What this task involves: Take the listing below and print exactly the lines starting at the line containing "## Εγκατάσταση του bootloader" and ending at the line containing "Γράψτε το hostname", both ends included, and no others.

Data to examine:

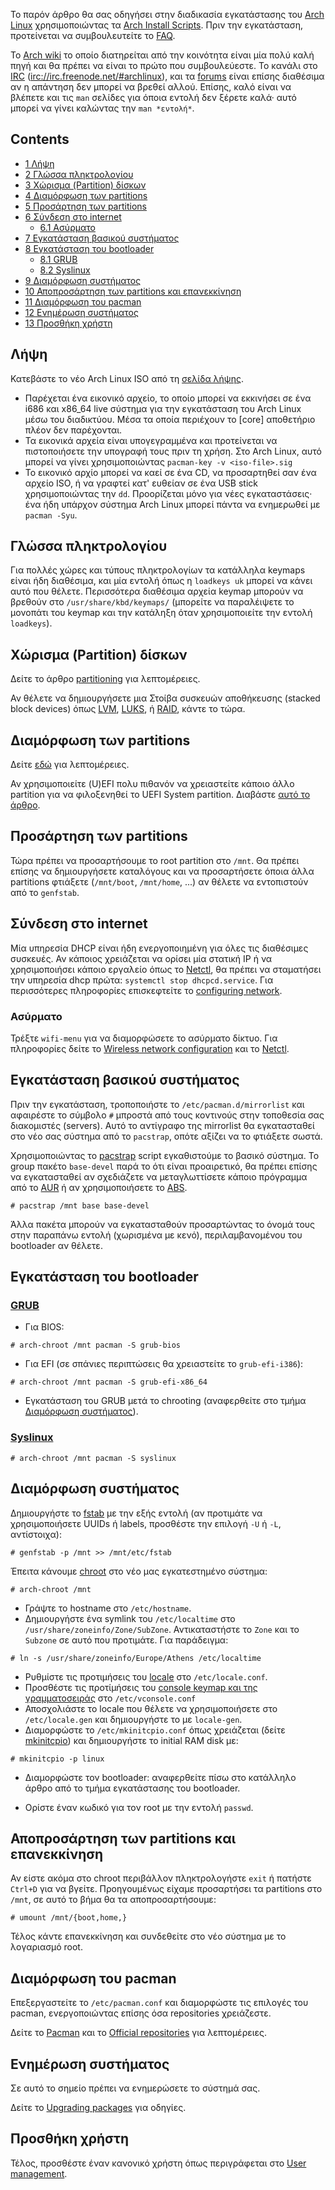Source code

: Το παρόν άρθρο θα σας οδηγήσει στην διαδικασία εγκατάστασης του [Arch Linux](/index.php/Arch_Linux "Arch Linux") χρησιμοποιώντας τα [Arch Install Scripts](https://github.com/falconindy/arch-install-scripts). Πριν την εγκατάσταση, προτείνεται να συμβουλευτείτε το [FAQ](/index.php/FAQ "FAQ").

Το [Arch wiki](/index.php/Main_page "Main page") το οποίο διατηρείται από την κοινότητα είναι μία πολύ καλή πηγή και θα πρέπει να είναι το πρώτο που συμβουλεύεστε. Το κανάλι στο [IRC](https://en.wikipedia.org/wiki/IRC "wikipedia:IRC") ([irc://irc.freenode.net/#archlinux](irc://irc.freenode.net/#archlinux)), και τα [forums](https://bbs.archlinux.org/) είναι επίσης διαθέσιμα αν η απάντηση δεν μπορεί να βρεθεί αλλού. Επίσης, καλό είναι να βλέπετε και τις `man` σελίδες για όποια εντολή δεν ξέρετε καλά· αυτό μπορεί να γίνει καλώντας την `man *εντολή*`.

## Contents

*   [1 Λήψη](#Λήψη)
*   [2 Γλώσσα πληκτρολογίου](#Γλώσσα_πληκτρολογίου)
*   [3 Χώρισμα (Partition) δίσκων](#Χώρισμα_(Partition)_δίσκων)
*   [4 Διαμόρφωση των partitions](#Διαμόρφωση_των_partitions)
*   [5 Προσάρτηση των partitions](#Προσάρτηση_των_partitions)
*   [6 Σύνδεση στο internet](#Σύνδεση_στο_internet)
    *   [6.1 Ασύρματο](#Ασύρματο)
*   [7 Εγκατάσταση βασικού συστήματος](#Εγκατάσταση_βασικού_συστήματος)
*   [8 Εγκατάσταση του bootloader](#Εγκατάσταση_του_bootloader)
    *   [8.1 GRUB](#GRUB)
    *   [8.2 Syslinux](#Syslinux)
*   [9 Διαμόρφωση συστήματος](#Διαμόρφωση_συστήματος)
*   [10 Αποπροσάρτηση των partitions και επανεκκίνηση](#Αποπροσάρτηση_των_partitions_και_επανεκκίνηση)
*   [11 Διαμόρφωση του pacman](#Διαμόρφωση_του_pacman)
*   [12 Ενημέρωση συστήματος](#Ενημέρωση_συστήματος)
*   [13 Προσθήκη χρήστη](#Προσθήκη_χρήστη)

## Λήψη

Κατεβάστε το νέο Arch Linux ISO από τη [σελίδα λήψης](https://www.archlinux.org/download/).

*   Παρέχεται ένα εικονικό αρχείο, το οποίο μπορεί να εκκινήσει σε ένα i686 και x86_64 live σύστημα για την εγκατάσταση του Arch Linux μέσω του διαδικτύου. Μέσα τα οποία περιέχουν το [core] αποθετήριο πλέον δεν παρέχονται.
*   Τα εικονικά αρχεία είναι υπογεγραμμένα και προτείνεται να πιστοποιήσετε την υπογραφή τους πριν τη χρήση. Στο Arch Linux, αυτό μπορεί να γίνει χρησιμοποιώντας `pacman-key -v <iso-file>.sig` 
*   Το εικονικό αρχίο μπορεί να καεί σε ένα CD, να προσαρτηθεί σαν ένα αρχείο ISO, ή να γραφτεί κατ' ευθείαν σε ένα USB stick χρησιμοποιώντας την `dd`. Προορίζεται μόνο για νέες εγκαταστάσεις· ένα ήδη υπάρχον σύστημα Arch Linux μπορεί πάντα να ενημερωθεί με `pacman -Syu`.

## Γλώσσα πληκτρολογίου

Για πολλές χώρες και τύπους πληκτρολογίων τα κατάλληλα keymaps είναι ήδη διαθέσιμα, και μία εντολή όπως η `loadkeys uk` μπορεί να κάνει αυτό που θέλετε. Περισσότερα διαθέσιμα αρχεία keymap μπορούν να βρεθούν στο `/usr/share/kbd/keymaps/` (μπορείτε να παραλέιψετε το μονοπάτι του keymap και την κατάληξη όταν χρησιμοποιείτε την εντολή `loadkeys`).

## Χώρισμα (Partition) δίσκων

Δείτε το άρθρο [partitioning](/index.php/Partitioning "Partitioning") για λεπτομέρειες.

Αν θέλετε να δημιουργήσετε μια Στοίβα συσκευών αποθήκευσης (stacked block devices) όπως [LVM](/index.php/LVM "LVM"), [LUKS](/index.php/LUKS "LUKS"), ή [RAID](/index.php/RAID "RAID"), κάντε το τώρα.

## Διαμόρφωση των partitions

Δείτε [εδώ](/index.php/Format_a_device#Step_2:_create_the_new_file_system "Format a device") για λεπτομέρειες.

Αν χρησιμοποιείτε (U)EFI πολυ πιθανόν να χρειαστείτε κάποιο άλλο partition για να φιλοξενηθεί το UEFI System partition. Διαβάστε [αυτό το άρθρο](/index.php/Unified_Extensible_Firmware_Interface#Create_an_UEFI_System_Partition_in_Linux "Unified Extensible Firmware Interface").

## Προσάρτηση των partitions

Τώρα πρέπει να προσαρτήσουμε το root partition στο `/mnt`. Θα πρέπει επίσης να δημιουργήσετε καταλόγους και να προσαρτήσετε όποια άλλα partitions φτιάξετε (`/mnt/boot`, `/mnt/home`, ...) αν θέλετε να εντοπιστούν από το `genfstab`.

## Σύνδεση στο internet

Μία υπηρεσία DHCP είναι ήδη ενεργοποιημένη για όλες τις διαθέσιμες συσκευές. Αν κάποιος χρειάζεται να ορίσει μία στατική IP ή να χρησιμοποιήσει κάποιο εργαλείο όπως το [Netctl](/index.php/Netctl "Netctl"), θα πρέπει να σταματήσει την υπηρεσία dhcp πρώτα: `systemctl stop dhcpcd.service`. Για περισσότερες πληροφορίες επισκεφτείτε το [configuring network](/index.php/Configuring_network "Configuring network").

### Ασύρματο

Τρέξτε `wifi-menu` για να διαμορφώσετε το ασύρματο δίκτυο. Για πληροφορίες δείτε το [Wireless network configuration](/index.php/Wireless_network_configuration "Wireless network configuration") και το [Netctl](/index.php/Netctl "Netctl").

## Εγκατάσταση βασικού συστήματος

Πριν την εγκατάσταση, τροποποιήστε το `/etc/pacman.d/mirrorlist` και αφαιρέστε το σύμβολο `#` μπροστά από τους κοντινούς στην τοποθεσία σας διακομιστές (servers). Αυτό το αντίγραφο της mirrorlist θα εγκατασταθεί στο νέο σας σύστημα από το `pacstrap`, οπότε αξίζει να το φτιάξετε σωστά.

Χρησιμοποιώντας το [pacstrap](https://github.com/falconindy/arch-install-scripts/blob/master/pacstrap.in) script εγκαθιστούμε το βασικό σύστημα. Το group πακέτο `base-devel` παρά το ότι είναι προαιρετικό, θα πρέπει επίσης να εγκατασταθεί αν σχεδιάζετε να μεταγλωττίσετε κάποιο πρόγραμμα από το [AUR](/index.php/AUR "AUR") ή αν χρησιμοποιήσετε το [ABS](/index.php/ABS "ABS").

```
# pacstrap /mnt base base-devel

```

Άλλα πακέτα μπορούν να εγκατασταθούν προσαρτώντας το όνομά τους στην παραπάνω εντολή (χωρισμένα με κενό), περιλαμβανομένου του bootloader αν θέλετε.

## Εγκατάσταση του bootloader

### [GRUB](/index.php/GRUB "GRUB")

*   Για BIOS:

```
# arch-chroot /mnt pacman -S grub-bios

```

*   Για EFI (σε σπάνιες περιπτώσεις θα χρειαστείτε το `grub-efi-i386`):

```
# arch-chroot /mnt pacman -S grub-efi-x86_64

```

*   Εγκατάσταση του GRUB μετά το chrooting (αναφερθείτε στο τμήμα [Διαμόρφωση συστήματος](#Ενημέρωση_συστήματος)).

### [Syslinux](/index.php/Syslinux "Syslinux")

```
# arch-chroot /mnt pacman -S syslinux

```

## Διαμόρφωση συστήματος

Δημιουργήστε το [fstab](/index.php/Fstab "Fstab") με την εξής εντολή (αν προτιμάτε να χρησιμοποιήσετε UUIDs ή labels, προσθέστε την επιλογή `-U` ή `-L`, αντίστοιχα):

```
# genfstab -p /mnt >> /mnt/etc/fstab

```

Έπειτα κάνουμε [chroot](/index.php/Chroot "Chroot") στο νέο μας εγκατεστημένο σύστημα:

```
# arch-chroot /mnt

```

*   Γράψτε το hostname στο `/etc/hostname`.
*   Δημιουργήστε ένα symlink του `/etc/localtime` στο `/usr/share/zoneinfo/Zone/SubZone`. Αντικαταστήστε το `Zone` και το `Subzone` σε αυτό που προτιμάτε. Για παράδειγμα:

```
# ln -s /usr/share/zoneinfo/Europe/Athens /etc/localtime

```

*   Ρυθμίστε τις προτιμήσεις του [locale](/index.php/Locale#Setting_the_system_locale "Locale") στο `/etc/locale.conf`.
*   Προσθέστε τις προτίμήσεις του [console keymap και της γραμματοσειράς](/index.php/KEYMAP "KEYMAP") στο `/etc/vconsole.conf`
*   Αποσχολιάστε το locale που θέλετε να χρησιμοποιήσετε στο `/etc/locale.gen` και δημιουργήστε το με `locale-gen`.
*   Διαμορφώστε το `/etc/mkinitcpio.conf` όπως χρειάζεται (δείτε [mkinitcpio](/index.php/Mkinitcpio "Mkinitcpio")) και δημιουργήστε το initial RAM disk με:

```
# mkinitcpio -p linux

```

*   Διαμορφώστε τον bootloader: αναφερθείτε πίσω στο κατάλληλο άρθρο από το τμήμα εγκατάστασης του bootloader.

*   Ορίστε έναν κωδικό για τον root με την εντολή `passwd`.

## Αποπροσάρτηση των partitions και επανεκκίνηση

Αν είστε ακόμα στο chroot περιβάλλον πληκτρολογήστε `exit` ή πατήστε `Ctrl+D` για να βγείτε. Προηγουμένως είχαμε προσαρτήσει τα partitions στο `/mnt`, σε αυτό το βήμα θα τα αποπροσαρτήσουμε:

```
# umount /mnt/{boot,home,}

```

Τέλος κάντε επανεκκίνηση και συνδεθείτε στο νέο σύστημα με το λογαριασμό root.

## Διαμόρφωση του pacman

Επεξεργαστείτε το `/etc/pacman.conf` και διαμορφώστε τις επιλογές του pacman, ενεργοποιώντας επίσης όσα repositories χρειάζεστε.

Δείτε το [Pacman](/index.php/Pacman "Pacman") και το [Official repositories](/index.php/Official_repositories "Official repositories") για λεπτομέρειες.

## Ενημέρωση συστήματος

Σε αυτό το σημείο πρέπει να ενημερώσετε το σύστημά σας.

Δείτε το [Upgrading packages](/index.php/Pacman#Upgrading_packages "Pacman") για οδηγίες.

## Προσθήκη χρήστη

Τέλος, προσθέστε έναν κανονικό χρήστη όπως περιγράφεται στο [User management](/index.php/Users_and_groups#User_management "Users and groups").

Output of the exercise:
## Εγκατάσταση του bootloader

### [GRUB](/index.php/GRUB "GRUB")

*   Για BIOS:

```
# arch-chroot /mnt pacman -S grub-bios

```

*   Για EFI (σε σπάνιες περιπτώσεις θα χρειαστείτε το `grub-efi-i386`):

```
# arch-chroot /mnt pacman -S grub-efi-x86_64

```

*   Εγκατάσταση του GRUB μετά το chrooting (αναφερθείτε στο τμήμα [Διαμόρφωση συστήματος](#Ενημέρωση_συστήματος)).

### [Syslinux](/index.php/Syslinux "Syslinux")

```
# arch-chroot /mnt pacman -S syslinux

```

## Διαμόρφωση συστήματος

Δημιουργήστε το [fstab](/index.php/Fstab "Fstab") με την εξής εντολή (αν προτιμάτε να χρησιμοποιήσετε UUIDs ή labels, προσθέστε την επιλογή `-U` ή `-L`, αντίστοιχα):

```
# genfstab -p /mnt >> /mnt/etc/fstab

```

Έπειτα κάνουμε [chroot](/index.php/Chroot "Chroot") στο νέο μας εγκατεστημένο σύστημα:

```
# arch-chroot /mnt

```

*   Γράψτε το hostname στο `/etc/hostname`.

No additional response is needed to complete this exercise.